Does a simple micellar system mimic the active site of the computationally-designed retro-aldolase enzyme?


Students: Michael Epperson, Joshua Schmidt


Natural enzymes catalyze chemical reactions with tremendous rate accelerations and exquisite specificities. A long-term goal in enzymology and in protein engineering has been to rationally design new enzymes for chemical reactions. In particular, a recently computationally designed enzyme was found to catalyze a retro-aldol reaction with rate acceleration, compared to the uncatalyzed reaction in solution, of about five orders of magnitude [1].


Biochemical characterization of the computationally designed retroaldolase showed that functional groups predicted by computation to be important for catalysis were in fact contributing only 30-fold to the rate acceleration, and suggested the possibility that most of the catalytic power of the enzyme was instead due to positioning of the substrate within the enzyme’s active site [2]. Indeed, the use of binding energies to fix substrates in a reactive conformation has been shown to be an important catalytic strategy used by enzymes.


Because the substrate of the retro-aldol enzyme is a naphthyl derivative, 4-hydroxy-4-(6-methoxy-2-naphthyl)-2-butanone (HMNB), it is possible that sequestering the apolar naphthyl ring from aqueous solution and positioning it in an environment that contains a nucleophilic lysine residue, might account for most of the 105-fold rate acceleration of the computationally designed retroaldolase.

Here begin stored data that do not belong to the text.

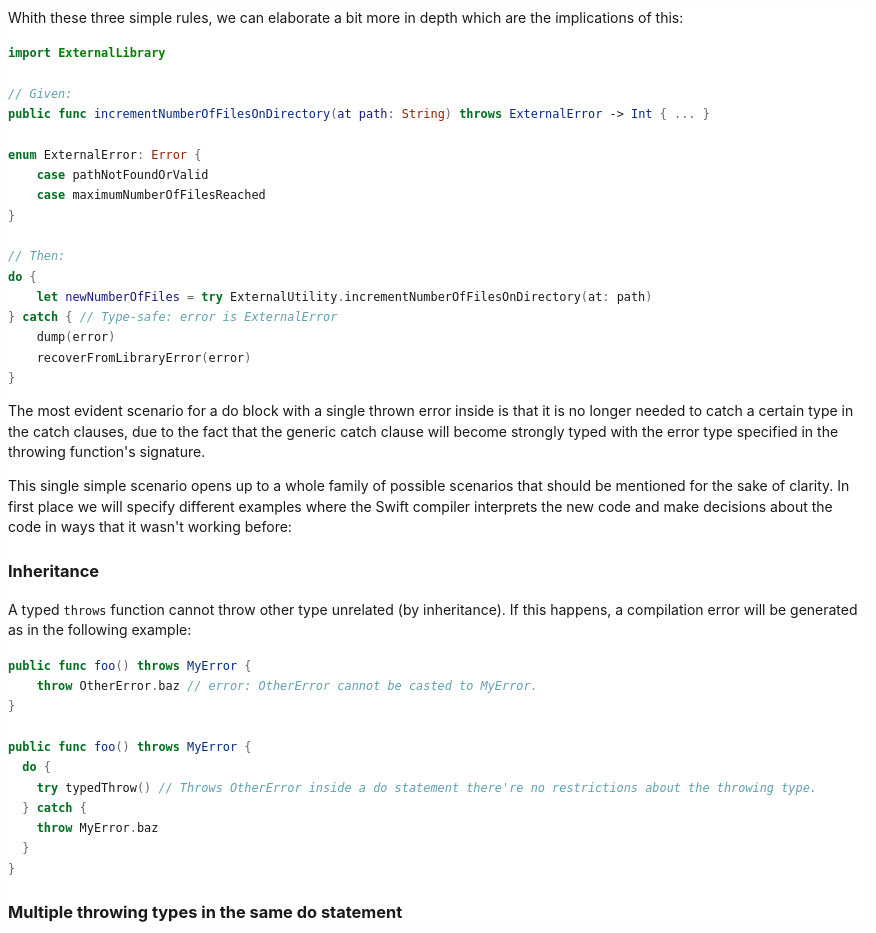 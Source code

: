 Whith these three simple rules, we can elaborate a bit more in depth which are the implications of this:

```swift
import ExternalLibrary

// Given: 
public func incrementNumberOfFilesOnDirectory(at path: String) throws ExternalError -> Int { ... }

enum ExternalError: Error {
    case pathNotFoundOrValid
    case maximumNumberOfFilesReached
}

// Then:
do {
    let newNumberOfFiles = try ExternalUtility.incrementNumberOfFilesOnDirectory(at: path)
} catch { // Type-safe: error is ExternalError
    dump(error)
    recoverFromLibraryError(error)
}
```

The most evident scenario for a do block with a single thrown error inside is that it is no longer needed to catch a certain type in the catch clauses, due to the fact that the generic catch clause will become strongly typed with the error type specified in the throwing function's signature.

This single simple scenario opens up to a whole family of possible scenarios that should be mentioned for the sake of clarity.
In first place we will specify different examples where the Swift compiler interprets the new code and make decisions about the code in ways that it wasn't working before:

### Inheritance

A typed `throws` function cannot throw other type unrelated (by inheritance). If this happens, a compilation error will be generated as in the following example:

```swift
public func foo() throws MyError {
    throw OtherError.baz // error: OtherError cannot be casted to MyError.
}

public func foo() throws MyError {
  do {
    try typedThrow() // Throws OtherError inside a do statement there're no restrictions about the throwing type.
  } catch {
    throw MyError.baz 
  }
}
```

### Multiple throwing types in the same do statement
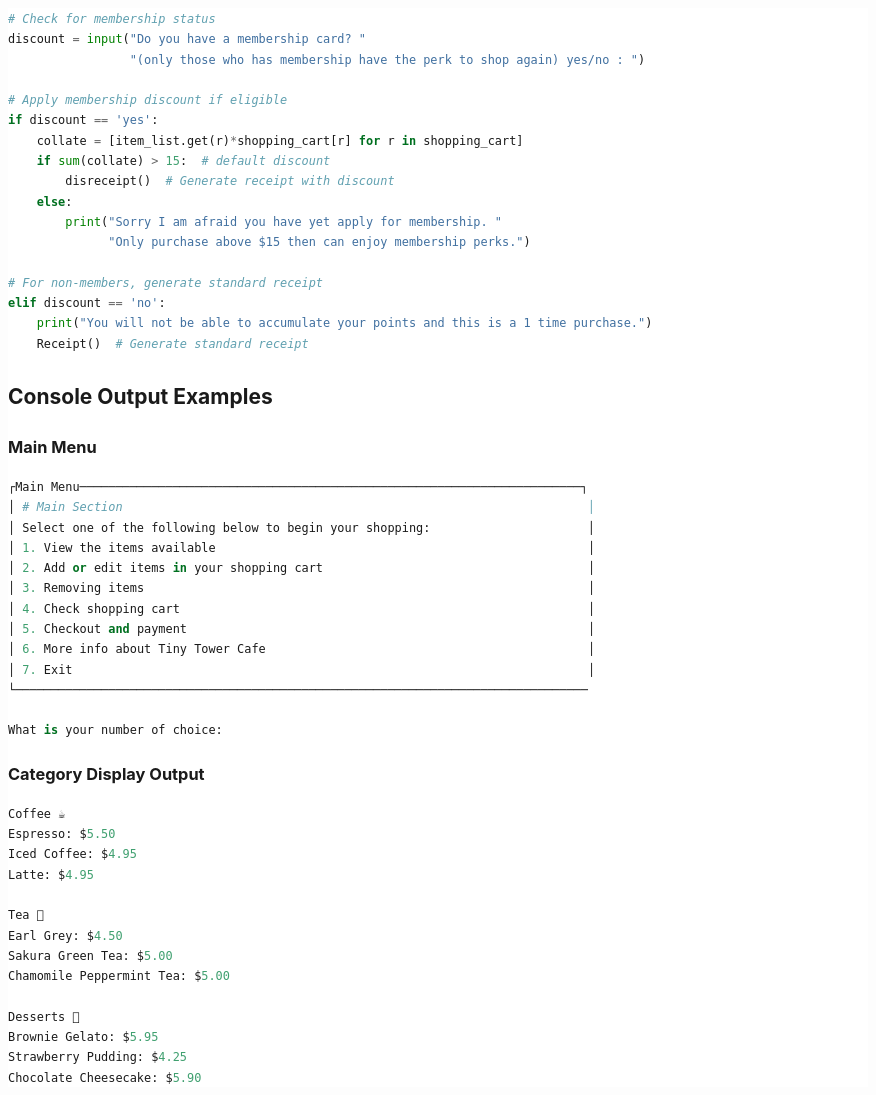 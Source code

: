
 ```python
# Check for membership status
discount = input("Do you have a membership card? "
                 "(only those who has membership have the perk to shop again) yes/no : ")

# Apply membership discount if eligible
if discount == 'yes':
    collate = [item_list.get(r)*shopping_cart[r] for r in shopping_cart]
    if sum(collate) > 15:  # default discount
        disreceipt()  # Generate receipt with discount
    else:
        print("Sorry I am afraid you have yet apply for membership. "
              "Only purchase above $15 then can enjoy membership perks.")
        
# For non-members, generate standard receipt
elif discount == 'no':
    print("You will not be able to accumulate your points and this is a 1 time purchase.")
    Receipt()  # Generate standard receipt
```

## Console Output Examples
### Main Menu
```python
┌Main Menu──────────────────────────────────────────────────────────────────────┐
│ # Main Section                                                                 │
│ Select one of the following below to begin your shopping:                      │
│ 1. View the items available                                                    │
│ 2. Add or edit items in your shopping cart                                     │
│ 3. Removing items                                                              │
│ 4. Check shopping cart                                                         │
│ 5. Checkout and payment                                                        │
│ 6. More info about Tiny Tower Cafe                                             │
│ 7. Exit                                                                        │
└────────────────────────────────────────────────────────────────────────────────

What is your number of choice:
```

### Category Display Output
```python
Coffee ☕
Espresso: $5.50
Iced Coffee: $4.95
Latte: $4.95

Tea 🍵
Earl Grey: $4.50
Sakura Green Tea: $5.00
Chamomile Peppermint Tea: $5.00

Desserts 🧁
Brownie Gelato: $5.95
Strawberry Pudding: $4.25
Chocolate Cheesecake: $5.90
```
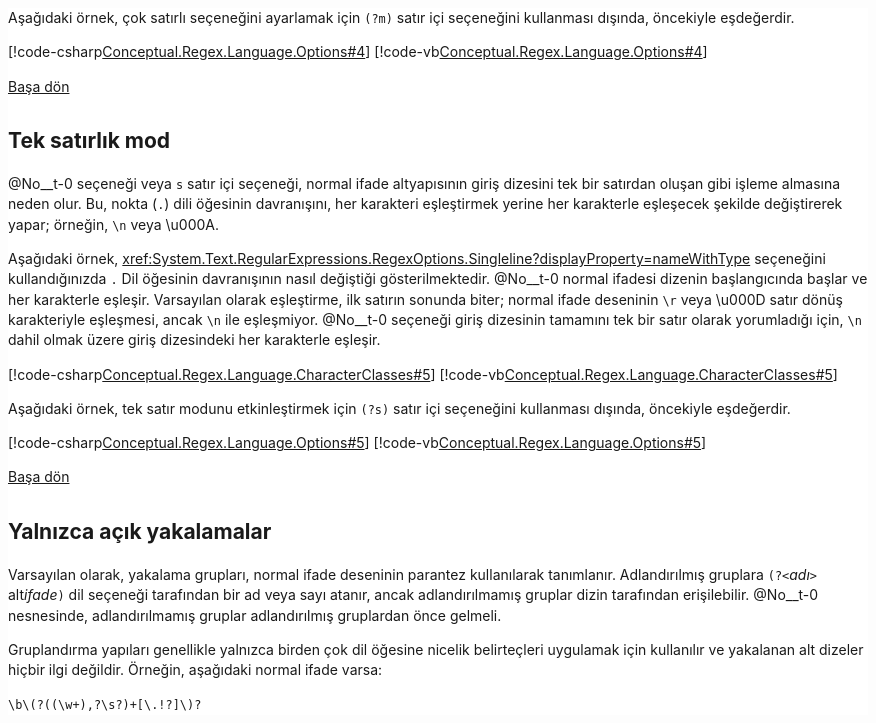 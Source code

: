 Aşağıdaki örnek, çok satırlı seçeneğini ayarlamak için `(?m)` satır içi seçeneğini kullanması dışında, öncekiyle eşdeğerdir.

[!code-csharp[Conceptual.Regex.Language.Options#4](../../../samples/snippets/csharp/VS_Snippets_CLR/conceptual.regex.language.options/cs/multiline2.cs#4)]
[!code-vb[Conceptual.Regex.Language.Options#4](../../../samples/snippets/visualbasic/VS_Snippets_CLR/conceptual.regex.language.options/vb/multiline2.vb#4)]

[Başa dön](#Top)

<a name="Singleline"></a>

## <a name="single-line-mode"></a>Tek satırlık mod

@No__t-0 seçeneği veya `s` satır içi seçeneği, normal ifade altyapısının giriş dizesini tek bir satırdan oluşan gibi işleme almasına neden olur. Bu, nokta (`.`) dili öğesinin davranışını, her karakteri eşleştirmek yerine her karakterle eşleşecek şekilde değiştirerek yapar; örneğin, `\n` veya \u000A.

Aşağıdaki örnek, <xref:System.Text.RegularExpressions.RegexOptions.Singleline?displayProperty=nameWithType> seçeneğini kullandığınızda `.` Dil öğesinin davranışının nasıl değiştiği gösterilmektedir. @No__t-0 normal ifadesi dizenin başlangıcında başlar ve her karakterle eşleşir. Varsayılan olarak eşleştirme, ilk satırın sonunda biter; normal ifade deseninin `\r` veya \u000D satır dönüş karakteriyle eşleşmesi, ancak `\n` ile eşleşmiyor. @No__t-0 seçeneği giriş dizesinin tamamını tek bir satır olarak yorumladığı için, `\n` dahil olmak üzere giriş dizesindeki her karakterle eşleşir.

[!code-csharp[Conceptual.Regex.Language.CharacterClasses#5](../../../samples/snippets/csharp/VS_Snippets_CLR/conceptual.regex.language.characterclasses/cs/any2.cs#5)]
[!code-vb[Conceptual.Regex.Language.CharacterClasses#5](../../../samples/snippets/visualbasic/VS_Snippets_CLR/conceptual.regex.language.characterclasses/vb/any2.vb#5)]

Aşağıdaki örnek, tek satır modunu etkinleştirmek için `(?s)` satır içi seçeneğini kullanması dışında, öncekiyle eşdeğerdir.

[!code-csharp[Conceptual.Regex.Language.Options#5](../../../samples/snippets/csharp/VS_Snippets_CLR/conceptual.regex.language.options/cs/singleline1.cs#5)]
[!code-vb[Conceptual.Regex.Language.Options#5](../../../samples/snippets/visualbasic/VS_Snippets_CLR/conceptual.regex.language.options/vb/singleline1.vb#5)]

[Başa dön](#Top)

<a name="Explicit"></a>

## <a name="explicit-captures-only"></a>Yalnızca açık yakalamalar

Varsayılan olarak, yakalama grupları, normal ifade deseninin parantez kullanılarak tanımlanır. Adlandırılmış gruplara `(?<`*adı*`>` alt*ifade*`)` dil seçeneği tarafından bir ad veya sayı atanır, ancak adlandırılmamış gruplar dizin tarafından erişilebilir. @No__t-0 nesnesinde, adlandırılmamış gruplar adlandırılmış gruplardan önce gelmeli.

Gruplandırma yapıları genellikle yalnızca birden çok dil öğesine nicelik belirteçleri uygulamak için kullanılır ve yakalanan alt dizeler hiçbir ilgi değildir. Örneğin, aşağıdaki normal ifade varsa:

`\b\(?((\w+),?\s?)+[\.!?]\)?`
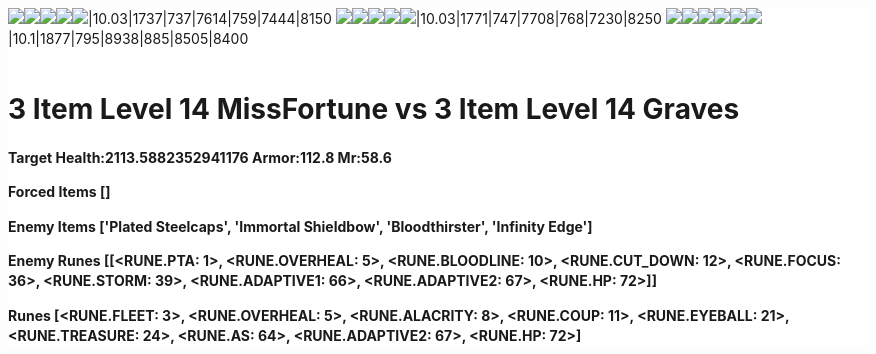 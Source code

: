 ![](/item/3026.png)![](/item/3071.png)![](/item/1001.png)![](/item/1055.png)![](/item/1038.png)|10.03|1737|737|7614|759|7444|8150
![](/item/3026.png)![](/item/6630.png)![](/item/1001.png)![](/item/1055.png)![](/item/1038.png)|10.03|1771|747|7708|768|7230|8250
![](/item/6673.png)![](/item/3026.png)![](/item/1001.png)![](/item/1055.png)![](/item/1038.png)![](/item/1036.png)|10.1|1877|795|8938|885|8505|8400




























































# 3 Item Level 14 MissFortune vs 3 Item Level 14 Graves

**Target Health:2113.5882352941176 Armor:112.8 Mr:58.6**


**Forced Items []**


**Enemy Items ['Plated Steelcaps', 'Immortal Shieldbow', 'Bloodthirster', 'Infinity Edge']**


**Enemy Runes [[<RUNE.PTA: 1>, <RUNE.OVERHEAL: 5>, <RUNE.BLOODLINE: 10>, <RUNE.CUT_DOWN: 12>, <RUNE.FOCUS: 36>, <RUNE.STORM: 39>, <RUNE.ADAPTIVE1: 66>, <RUNE.ADAPTIVE2: 67>, <RUNE.HP: 72>]]**


**Runes [<RUNE.FLEET: 3>, <RUNE.OVERHEAL: 5>, <RUNE.ALACRITY: 8>, <RUNE.COUP: 11>, <RUNE.EYEBALL: 21>, <RUNE.TREASURE: 24>, <RUNE.AS: 64>, <RUNE.ADAPTIVE2: 67>, <RUNE.HP: 72>]**
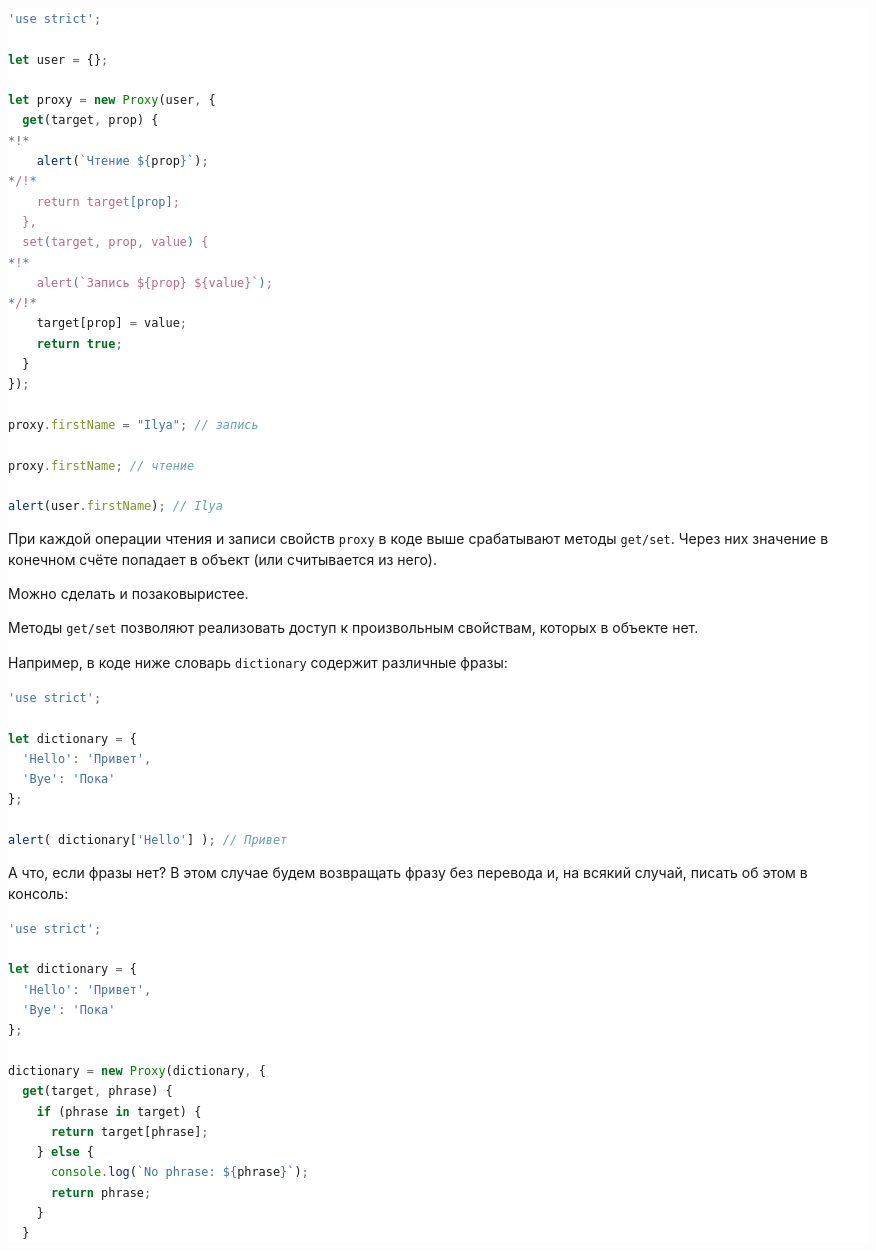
 ```js run
'use strict';

let user = {};

let proxy = new Proxy(user, {
  get(target, prop) {
*!*
    alert(`Чтение ${prop}`);
*/!*
    return target[prop];
  },
  set(target, prop, value) {
*!*
    alert(`Запись ${prop} ${value}`);
*/!*
    target[prop] = value;
    return true;
  }
});

proxy.firstName = "Ilya"; // запись

proxy.firstName; // чтение

alert(user.firstName); // Ilya
```

При каждой операции чтения и записи свойств `proxy` в коде выше срабатывают методы `get/set`. Через них значение в конечном счёте попадает в объект (или считывается из него).

Можно сделать и позаковыристее.

Методы `get/set` позволяют реализовать доступ к произвольным свойствам, которых в объекте нет.

Например, в коде ниже словарь `dictionary` содержит различные фразы:

```js run
'use strict';

let dictionary = {
  'Hello': 'Привет',
  'Bye': 'Пока'
};

alert( dictionary['Hello'] ); // Привет
```

А что, если фразы нет? В этом случае будем возвращать фразу без перевода и, на всякий случай, писать об этом в консоль:

```js run
'use strict';

let dictionary = {
  'Hello': 'Привет',
  'Bye': 'Пока'
};

dictionary = new Proxy(dictionary, {
  get(target, phrase) {
    if (phrase in target) {
      return target[phrase];
    } else {
      console.log(`No phrase: ${phrase}`);
      return phrase;
    }
  }
```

In this work we will test this hypothesis by measuring the rate of the amine-catalyzed retro-aldol reaction of HMNB in micelles, amphiphilic compounds that can self-assemble so that a relatively hydrophobic core is formed even in polar water. Positioning HMNB in this core might result in significant rate acceleration.

[1] Jiang, L.; Althoff, E. A.; Clemente, F. R.; Doyle, L.; Rothlisberger, D.; Zanghellini, A.; Gallaher, J. L.; Betker, J. L.; Tanaka, F.; Barbas, C. F., 3rd; Hilvert, D.; Houk, K. N.; Stoddard, B. L.; Baker, D. Science 2008, 319, 1387.


[2] Lassila, J. K.; Baker, D.; Herschlag, D. Proc Natl Acad Sci U S A 2010, 107, 4937.